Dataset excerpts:

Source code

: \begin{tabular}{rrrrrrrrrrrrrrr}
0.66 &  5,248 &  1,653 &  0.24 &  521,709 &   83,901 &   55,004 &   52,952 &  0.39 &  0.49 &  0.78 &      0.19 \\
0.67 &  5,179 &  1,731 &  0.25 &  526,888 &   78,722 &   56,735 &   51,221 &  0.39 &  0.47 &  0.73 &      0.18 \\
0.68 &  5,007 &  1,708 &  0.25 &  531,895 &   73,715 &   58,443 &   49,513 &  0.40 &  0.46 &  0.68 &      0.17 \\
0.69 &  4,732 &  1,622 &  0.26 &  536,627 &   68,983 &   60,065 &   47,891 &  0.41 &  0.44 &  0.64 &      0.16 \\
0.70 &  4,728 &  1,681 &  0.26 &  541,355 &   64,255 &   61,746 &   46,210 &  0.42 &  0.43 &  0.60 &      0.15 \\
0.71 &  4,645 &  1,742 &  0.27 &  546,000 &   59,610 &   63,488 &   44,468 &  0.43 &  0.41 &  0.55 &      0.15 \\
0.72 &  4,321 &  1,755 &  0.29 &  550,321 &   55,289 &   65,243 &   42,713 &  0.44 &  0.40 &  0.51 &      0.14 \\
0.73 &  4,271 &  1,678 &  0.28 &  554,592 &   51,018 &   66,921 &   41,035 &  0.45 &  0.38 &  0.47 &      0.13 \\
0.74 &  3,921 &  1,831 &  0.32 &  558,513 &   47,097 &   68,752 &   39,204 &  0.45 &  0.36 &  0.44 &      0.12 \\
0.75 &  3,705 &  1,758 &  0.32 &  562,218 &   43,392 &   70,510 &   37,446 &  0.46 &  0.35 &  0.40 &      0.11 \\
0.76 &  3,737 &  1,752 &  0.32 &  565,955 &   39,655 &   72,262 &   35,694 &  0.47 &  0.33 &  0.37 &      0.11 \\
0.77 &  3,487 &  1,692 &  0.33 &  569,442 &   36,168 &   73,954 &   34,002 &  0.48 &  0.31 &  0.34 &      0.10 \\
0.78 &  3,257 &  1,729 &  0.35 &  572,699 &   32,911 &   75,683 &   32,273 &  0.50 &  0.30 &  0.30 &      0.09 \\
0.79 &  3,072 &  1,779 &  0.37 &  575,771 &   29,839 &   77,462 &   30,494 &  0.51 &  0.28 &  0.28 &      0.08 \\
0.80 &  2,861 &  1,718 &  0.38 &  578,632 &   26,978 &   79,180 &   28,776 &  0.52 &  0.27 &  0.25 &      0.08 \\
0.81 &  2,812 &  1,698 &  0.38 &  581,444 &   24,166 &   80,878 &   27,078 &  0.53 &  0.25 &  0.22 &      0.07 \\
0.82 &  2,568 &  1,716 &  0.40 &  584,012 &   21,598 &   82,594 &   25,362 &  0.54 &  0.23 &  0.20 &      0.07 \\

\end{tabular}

--- What you will do ---
Each entry above must be repeated exactly, with nothing dropped.

--- Solution to the exercise ---
Source code

: \begin{tabular}{rrrrrrrrrrrrrrr}
0.66 &  5,248 &  1,653 &  0.24 &  521,709 &   83,901 &   55,004 &   52,952 &  0.39 &  0.49 &  0.78 &      0.19 \\
0.67 &  5,179 &  1,731 &  0.25 &  526,888 &   78,722 &   56,735 &   51,221 &  0.39 &  0.47 &  0.73 &      0.18 \\
0.68 &  5,007 &  1,708 &  0.25 &  531,895 &   73,715 &   58,443 &   49,513 &  0.40 &  0.46 &  0.68 &      0.17 \\
0.69 &  4,732 &  1,622 &  0.26 &  536,627 &   68,983 &   60,065 &   47,891 &  0.41 &  0.44 &  0.64 &      0.16 \\
0.70 &  4,728 &  1,681 &  0.26 &  541,355 &   64,255 &   61,746 &   46,210 &  0.42 &  0.43 &  0.60 &      0.15 \\
0.71 &  4,645 &  1,742 &  0.27 &  546,000 &   59,610 &   63,488 &   44,468 &  0.43 &  0.41 &  0.55 &      0.15 \\
0.72 &  4,321 &  1,755 &  0.29 &  550,321 &   55,289 &   65,243 &   42,713 &  0.44 &  0.40 &  0.51 &      0.14 \\
0.73 &  4,271 &  1,678 &  0.28 &  554,592 &   51,018 &   66,921 &   41,035 &  0.45 &  0.38 &  0.47 &      0.13 \\
0.74 &  3,921 &  1,831 &  0.32 &  558,513 &   47,097 &   68,752 &   39,204 &  0.45 &  0.36 &  0.44 &      0.12 \\
0.75 &  3,705 &  1,758 &  0.32 &  562,218 &   43,392 &   70,510 &   37,446 &  0.46 &  0.35 &  0.40 &      0.11 \\
0.76 &  3,737 &  1,752 &  0.32 &  565,955 &   39,655 &   72,262 &   35,694 &  0.47 &  0.33 &  0.37 &      0.11 \\
0.77 &  3,487 &  1,692 &  0.33 &  569,442 &   36,168 &   73,954 &   34,002 &  0.48 &  0.31 &  0.34 &      0.10 \\
0.78 &  3,257 &  1,729 &  0.35 &  572,699 &   32,911 &   75,683 &   32,273 &  0.50 &  0.30 &  0.30 &      0.09 \\
0.79 &  3,072 &  1,779 &  0.37 &  575,771 &   29,839 &   77,462 &   30,494 &  0.51 &  0.28 &  0.28 &      0.08 \\
0.80 &  2,861 &  1,718 &  0.38 &  578,632 &   26,978 &   79,180 &   28,776 &  0.52 &  0.27 &  0.25 &      0.08 \\
0.81 &  2,812 &  1,698 &  0.38 &  581,444 &   24,166 &   80,878 &   27,078 &  0.53 &  0.25 &  0.22 &      0.07 \\
0.82 &  2,568 &  1,716 &  0.40 &  584,012 &   21,598 &   82,594 &   25,362 &  0.54 &  0.23 &  0.20 &      0.07 \\

\end{tabular}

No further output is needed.